Başka bir merdiven boşluğunu daha dönünce karanlık, bir perde misali etrafımı çevirdi.Elimi duvarda tutuyordum,bu ve döşeme merdivenlerin yüksekliği beni düşmekten alıkoyan tek şeylerdi.Uzun bir süre bu şekilde ayaklarımı sürüdüm.Birçok kere vazgeçip dönmeyi düşündüm,ama bunun belki de beni manastıra getirenler gibi başka bir test olabileceğine kanaat getirdim.Kol saatimin hafif parlak göstergeleri bana iki saatin geçtiğini söylüyordu,ve kulaklarım bir saat önce bir şeyler işitmeyi kesmişti.Ne kadar derinde olduğumu anlayamıyordum,ama bu kesinlikle deniz seviyesinin altındaydı.
Ağzım kurumuştu.O kahveyi kabul etmiş olmayı dilerdim,veya inmeye başlamadan önce bir şey yiyip içmeyi.Şimdi soğuktu,beni ürpertecek ve yanıma ceket almadığıma lanet okutacak kadar soğuktu.
Dişlerim kontrolsüzce titremeye başladığında yüzeye dönmenin düşünceleri güçlendi.Karanlık çok bunaltıcıydı,çok soğuktu.Ama döşeme merdivenlerde üç saat yukarı çıkma düşüncesi karnımı korku ve yorgunluk hissi ile sarstı.

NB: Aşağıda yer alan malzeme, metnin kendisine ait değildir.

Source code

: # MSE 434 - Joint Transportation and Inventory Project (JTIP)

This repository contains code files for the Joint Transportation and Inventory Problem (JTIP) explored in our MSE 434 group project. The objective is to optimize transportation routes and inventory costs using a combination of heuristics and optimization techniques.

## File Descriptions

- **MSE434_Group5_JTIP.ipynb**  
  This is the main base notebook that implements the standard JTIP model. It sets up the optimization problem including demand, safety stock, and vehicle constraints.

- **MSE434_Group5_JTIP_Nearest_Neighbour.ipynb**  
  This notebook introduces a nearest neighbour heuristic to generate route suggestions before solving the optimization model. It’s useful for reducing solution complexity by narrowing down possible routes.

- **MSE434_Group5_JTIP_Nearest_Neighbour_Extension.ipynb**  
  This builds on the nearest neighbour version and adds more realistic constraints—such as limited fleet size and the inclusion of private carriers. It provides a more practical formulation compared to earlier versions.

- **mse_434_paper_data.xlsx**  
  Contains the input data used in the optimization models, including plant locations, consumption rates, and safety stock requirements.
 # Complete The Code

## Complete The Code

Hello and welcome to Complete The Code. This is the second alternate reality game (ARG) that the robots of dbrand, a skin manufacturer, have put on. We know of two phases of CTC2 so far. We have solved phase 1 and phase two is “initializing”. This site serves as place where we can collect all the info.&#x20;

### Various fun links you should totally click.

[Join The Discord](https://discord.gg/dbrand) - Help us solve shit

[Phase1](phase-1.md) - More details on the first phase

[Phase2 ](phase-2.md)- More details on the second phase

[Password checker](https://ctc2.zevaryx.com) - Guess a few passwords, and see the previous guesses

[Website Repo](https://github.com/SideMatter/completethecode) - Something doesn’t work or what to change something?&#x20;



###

Yine de bir karar vermem gerekiyordu,.Yoluma devam ettiğim sürece geri dönüş o kadar uzayacaktı.
Elbette bunun bir sonu olması gerekiyordu?
Sonunda bu merdivenleri inşa edenler dağın ana kayasını geçemeyip durmak zorunda kalmışlardı.
Ve o anda bunları düşünürken son adımımı attım.Ayağım havada asılı kalmıştı,ama onu geri çekemeyecek kadar yorgundum.Saatlerdir ellerim duvarda adım atarak bir trans yaşıyordum.
Dengemi kaybederek yumuşak duvarı tırmaladım,tırnaklarımı taşa geçirmeye çalıştım.
 Ama boşunaydı.
 Ürpertici karanlığa düşerken korkum kabardı,kozmozdan daha soğuk bir hava kütlesi bağırsaklarımdan kalkıyor ve ciğerlerimi sıkıştırıyordu.Dudaklarımdan bir çığlıkla püsküren dehşet o kadar sesliydi ki beynimi delip bilincimi uzaklaştırdı.


 Hücre karanlıktı.Kahrolası bir parıltı tavandaki kızıl renkli donuk kuvarsten sızıyor,fotoğrafların yıkandığı karanlık bir odadaki bir ampulden daha az miktarda ışık sağlıyordu.Kapı yoktu,sadece yumuşak siyah taştan duvarlar vardı.Üzerinde yattığım döşek duvarla aynı taştan yapılmış gibi duruyordu.
Yatağın ayak ucunda temizce istiflenmiş kıyafetler vardı,hepsi en koyu siyahtan;bir cübbe,eldivenler,ve bir çift çarıktı.Üzerimde hala kendi kıyafetlerim vardı fakat hücrenin içi soğuktu ve siyah elbiseler yumuşak ve sıcak görünüyordu.
İçeri girmenin bir yolu vardır diye düşündüm,yoksa beni içeri naslıl sokacaklardı?Belki tüm duvar bir kapıydı,menteşeleri kurnazca köşelere gizlenmişti.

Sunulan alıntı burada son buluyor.